──────── PROVIDED RECORDS ────────
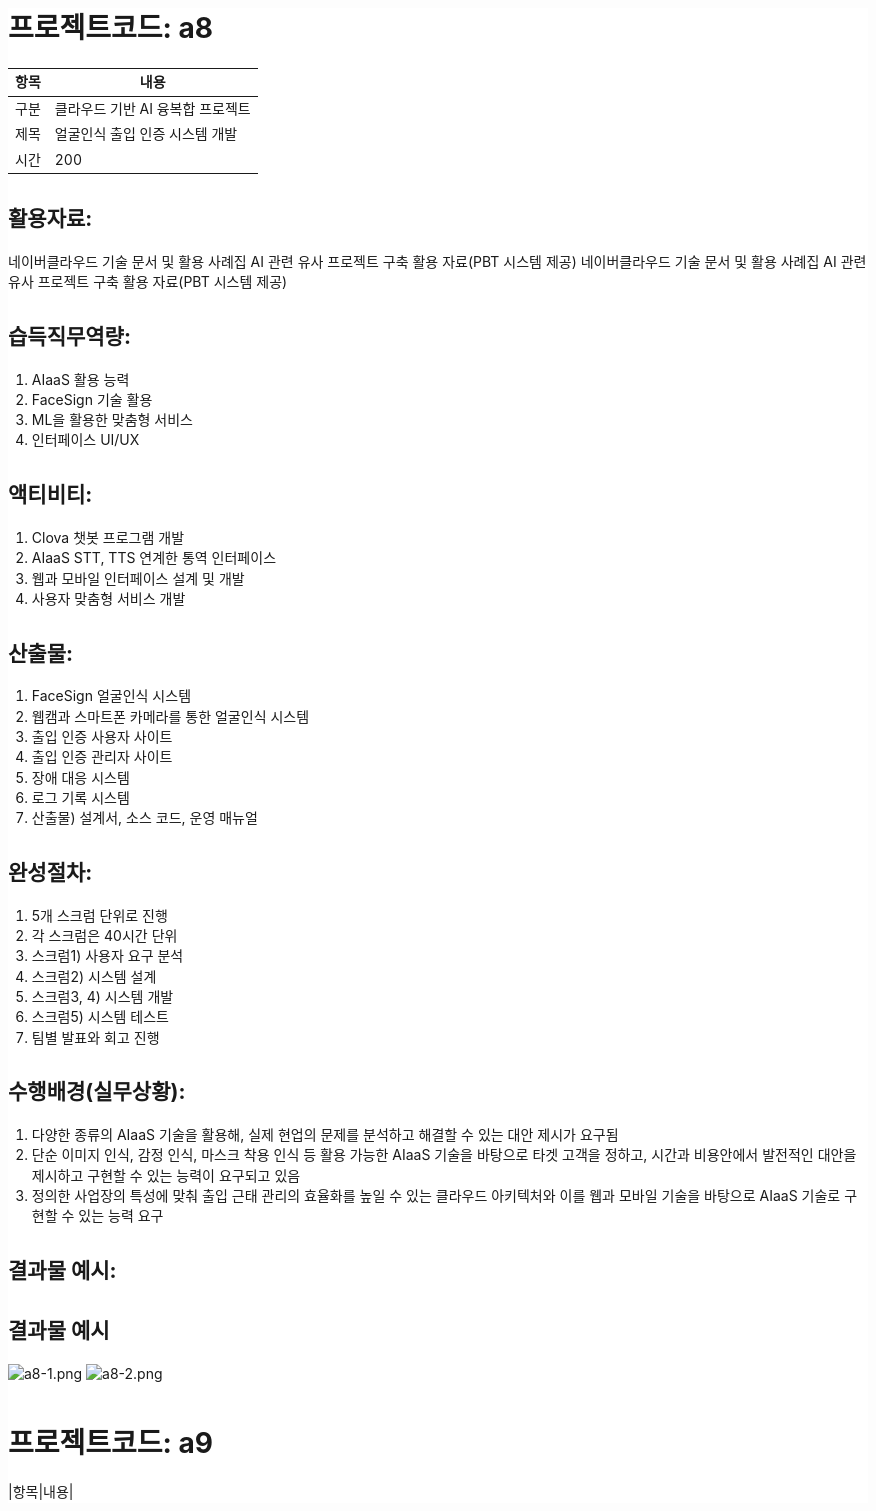 # 프로젝트코드: a8
|항목|내용|
|--|--|
|구분|클라우드 기반 AI 융복합 프로젝트|
|제목|얼굴인식 출입 인증 시스템 개발|
|시간|200|
## 활용자료:
네이버클라우드 기술 문서 및 활용 사례집
AI 관련 유사 프로젝트 구축 활용 자료(PBT 시스템 제공)
네이버클라우드 기술 문서 및 활용 사례집
AI 관련 유사 프로젝트 구축 활용 자료(PBT 시스템 제공)
## 습득직무역량:
1. AIaaS 활용 능력
2. FaceSign 기술 활용
3. ML을 활용한 맞춤형 서비스
4. 인터페이스 UI/UX
## 액티비티:
1. Clova 챗봇 프로그램 개발
2. AIaaS STT, TTS 연계한 통역 인터페이스
3. 웹과 모바일 인터페이스 설계 및 개발
4. 사용자 맞춤형 서비스 개발
## 산출물:
1. FaceSign 얼굴인식 시스템
2. 웹캠과 스마트폰 카메라를 통한 얼굴인식  시스템
3. 출입 인증 사용자 사이트
4. 출입 인증 관리자 사이트
5. 장애 대응 시스템
6. 로그 기록 시스템
7. 산출물) 설계서, 소스 코드, 운영 매뉴얼
## 완성절차:
1. 5개 스크럼 단위로 진행
2. 각 스크럼은 40시간 단위
3. 스크럼1) 사용자 요구 분석
4. 스크럼2) 시스템 설계
5. 스크럼3, 4) 시스템 개발
6. 스크럼5) 시스템 테스트
7. 팀별 발표와 회고 진행
## 수행배경(실무상황):
1. 다양한 종류의 AIaaS 기술을 활용해, 실제 현업의 문제를 분석하고 해결할 수 있는 대안 제시가 요구됨
2. 단순 이미지 인식, 감정 인식, 마스크 착용 인식 등 활용 가능한 AIaaS 기술을 바탕으로 타겟 고객을 정하고, 시간과 비용안에서 발전적인 대안을 제시하고 구현할 수 있는 능력이 요구되고 있음
3. 정의한 사업장의 특성에 맞춰 출입 근태 관리의 효율화를 높일 수 있는 클라우드 아키텍처와 이를 웹과 모바일 기술을 바탕으로 AIaaS 기술로 구현할 수 있는 능력 요구
## 결과물 예시:
## 결과물 예시
![a8-1.png](https://github.com/ekyuho/magicecole/blob/main/images/a8-1.png?raw=true)
![a8-2.png](https://github.com/ekyuho/magicecole/blob/main/images/a8-2.png?raw=true)
# 프로젝트코드: a9
|항목|내용|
────────
Make an exact copy of every record, pictures excluded.

 # 프로젝트코드: a8
|항목|내용|
|--|--|
|구분|클라우드 기반 AI 융복합 프로젝트|
|제목|얼굴인식 출입 인증 시스템 개발|
|시간|200|
## 활용자료:
네이버클라우드 기술 문서 및 활용 사례집
AI 관련 유사 프로젝트 구축 활용 자료(PBT 시스템 제공)
네이버클라우드 기술 문서 및 활용 사례집
AI 관련 유사 프로젝트 구축 활용 자료(PBT 시스템 제공)
## 습득직무역량:
1. AIaaS 활용 능력
2. FaceSign 기술 활용
3. ML을 활용한 맞춤형 서비스
4. 인터페이스 UI/UX
## 액티비티:
1. Clova 챗봇 프로그램 개발
2. AIaaS STT, TTS 연계한 통역 인터페이스
3. 웹과 모바일 인터페이스 설계 및 개발
4. 사용자 맞춤형 서비스 개발
## 산출물:
1. FaceSign 얼굴인식 시스템
2. 웹캠과 스마트폰 카메라를 통한 얼굴인식  시스템
3. 출입 인증 사용자 사이트
4. 출입 인증 관리자 사이트
5. 장애 대응 시스템
6. 로그 기록 시스템
7. 산출물) 설계서, 소스 코드, 운영 매뉴얼
## 완성절차:
1. 5개 스크럼 단위로 진행
2. 각 스크럼은 40시간 단위
3. 스크럼1) 사용자 요구 분석
4. 스크럼2) 시스템 설계
5. 스크럼3, 4) 시스템 개발
6. 스크럼5) 시스템 테스트
7. 팀별 발표와 회고 진행
## 수행배경(실무상황):
1. 다양한 종류의 AIaaS 기술을 활용해, 실제 현업의 문제를 분석하고 해결할 수 있는 대안 제시가 요구됨
2. 단순 이미지 인식, 감정 인식, 마스크 착용 인식 등 활용 가능한 AIaaS 기술을 바탕으로 타겟 고객을 정하고, 시간과 비용안에서 발전적인 대안을 제시하고 구현할 수 있는 능력이 요구되고 있음
3. 정의한 사업장의 특성에 맞춰 출입 근태 관리의 효율화를 높일 수 있는 클라우드 아키텍처와 이를 웹과 모바일 기술을 바탕으로 AIaaS 기술로 구현할 수 있는 능력 요구
## 결과물 예시:
## 결과물 예시
![a8-1.png](https://github.com/ekyuho/magicecole/blob/main/images/a8-1.png?raw=true)
![a8-2.png](https://github.com/ekyuho/magicecole/blob/main/images/a8-2.png?raw=true)
# 프로젝트코드: a9
|항목|내용|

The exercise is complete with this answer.